## Directions
Exactly and in full, give the records again.

## Information given

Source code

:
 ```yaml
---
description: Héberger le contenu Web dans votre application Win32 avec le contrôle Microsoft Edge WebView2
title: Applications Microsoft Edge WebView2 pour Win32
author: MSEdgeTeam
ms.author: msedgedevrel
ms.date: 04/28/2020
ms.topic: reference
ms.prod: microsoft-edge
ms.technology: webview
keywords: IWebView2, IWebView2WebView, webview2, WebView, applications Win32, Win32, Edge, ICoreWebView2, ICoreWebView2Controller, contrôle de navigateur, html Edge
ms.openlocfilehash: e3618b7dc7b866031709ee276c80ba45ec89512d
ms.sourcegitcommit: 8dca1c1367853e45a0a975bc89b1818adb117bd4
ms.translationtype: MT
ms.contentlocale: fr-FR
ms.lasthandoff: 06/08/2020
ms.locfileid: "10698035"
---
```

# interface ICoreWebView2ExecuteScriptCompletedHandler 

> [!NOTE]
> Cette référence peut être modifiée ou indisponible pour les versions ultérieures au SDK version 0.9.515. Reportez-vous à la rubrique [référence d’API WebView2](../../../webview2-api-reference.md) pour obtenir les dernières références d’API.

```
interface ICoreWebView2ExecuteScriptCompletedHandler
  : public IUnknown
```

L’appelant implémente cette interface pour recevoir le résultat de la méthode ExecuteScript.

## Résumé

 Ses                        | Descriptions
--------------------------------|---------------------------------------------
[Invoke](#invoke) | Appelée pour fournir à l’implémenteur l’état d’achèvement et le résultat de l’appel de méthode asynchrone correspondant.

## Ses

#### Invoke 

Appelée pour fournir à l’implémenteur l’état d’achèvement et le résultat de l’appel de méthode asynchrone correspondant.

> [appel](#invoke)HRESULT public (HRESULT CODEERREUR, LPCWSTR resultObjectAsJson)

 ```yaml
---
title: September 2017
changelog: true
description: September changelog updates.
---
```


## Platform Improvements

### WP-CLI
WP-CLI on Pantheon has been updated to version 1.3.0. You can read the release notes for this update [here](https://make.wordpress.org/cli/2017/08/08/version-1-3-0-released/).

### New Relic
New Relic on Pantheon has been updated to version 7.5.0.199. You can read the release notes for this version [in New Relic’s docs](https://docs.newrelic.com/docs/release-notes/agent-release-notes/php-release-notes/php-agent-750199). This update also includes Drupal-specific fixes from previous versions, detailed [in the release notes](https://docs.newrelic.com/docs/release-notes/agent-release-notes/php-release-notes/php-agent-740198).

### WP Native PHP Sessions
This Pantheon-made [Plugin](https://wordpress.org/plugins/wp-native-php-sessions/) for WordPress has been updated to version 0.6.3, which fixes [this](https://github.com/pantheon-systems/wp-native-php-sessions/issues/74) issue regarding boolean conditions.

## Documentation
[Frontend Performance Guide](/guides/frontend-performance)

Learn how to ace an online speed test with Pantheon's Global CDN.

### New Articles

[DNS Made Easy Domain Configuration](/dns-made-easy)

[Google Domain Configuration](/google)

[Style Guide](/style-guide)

## Solution for this task
Source code

:
 ```yaml
---
description: Héberger le contenu Web dans votre application Win32 avec le contrôle Microsoft Edge WebView2
title: Applications Microsoft Edge WebView2 pour Win32
author: MSEdgeTeam
ms.author: msedgedevrel
ms.date: 04/28/2020
ms.topic: reference
ms.prod: microsoft-edge
ms.technology: webview
keywords: IWebView2, IWebView2WebView, webview2, WebView, applications Win32, Win32, Edge, ICoreWebView2, ICoreWebView2Controller, contrôle de navigateur, html Edge
ms.openlocfilehash: e3618b7dc7b866031709ee276c80ba45ec89512d
ms.sourcegitcommit: 8dca1c1367853e45a0a975bc89b1818adb117bd4
ms.translationtype: MT
ms.contentlocale: fr-FR
ms.lasthandoff: 06/08/2020
ms.locfileid: "10698035"
---
```

# interface ICoreWebView2ExecuteScriptCompletedHandler 

> [!NOTE]
> Cette référence peut être modifiée ou indisponible pour les versions ultérieures au SDK version 0.9.515. Reportez-vous à la rubrique [référence d’API WebView2](../../../webview2-api-reference.md) pour obtenir les dernières références d’API.

```
interface ICoreWebView2ExecuteScriptCompletedHandler
  : public IUnknown
```

L’appelant implémente cette interface pour recevoir le résultat de la méthode ExecuteScript.

## Résumé

 Ses                        | Descriptions
--------------------------------|---------------------------------------------
[Invoke](#invoke) | Appelée pour fournir à l’implémenteur l’état d’achèvement et le résultat de l’appel de méthode asynchrone correspondant.

## Ses

#### Invoke 

Appelée pour fournir à l’implémenteur l’état d’achèvement et le résultat de l’appel de méthode asynchrone correspondant.

> [appel](#invoke)HRESULT public (HRESULT CODEERREUR, LPCWSTR resultObjectAsJson)

 ```yaml
---
title: September 2017
changelog: true
description: September changelog updates.
---
```


## Platform Improvements

### WP-CLI
WP-CLI on Pantheon has been updated to version 1.3.0. You can read the release notes for this update [here](https://make.wordpress.org/cli/2017/08/08/version-1-3-0-released/).

### New Relic
New Relic on Pantheon has been updated to version 7.5.0.199. You can read the release notes for this version [in New Relic’s docs](https://docs.newrelic.com/docs/release-notes/agent-release-notes/php-release-notes/php-agent-750199). This update also includes Drupal-specific fixes from previous versions, detailed [in the release notes](https://docs.newrelic.com/docs/release-notes/agent-release-notes/php-release-notes/php-agent-740198).

### WP Native PHP Sessions
This Pantheon-made [Plugin](https://wordpress.org/plugins/wp-native-php-sessions/) for WordPress has been updated to version 0.6.3, which fixes [this](https://github.com/pantheon-systems/wp-native-php-sessions/issues/74) issue regarding boolean conditions.

## Documentation
[Frontend Performance Guide](/guides/frontend-performance)

Learn how to ace an online speed test with Pantheon's Global CDN.

### New Articles

[DNS Made Easy Domain Configuration](/dns-made-easy)

[Google Domain Configuration](/google)

[Style Guide](/style-guide)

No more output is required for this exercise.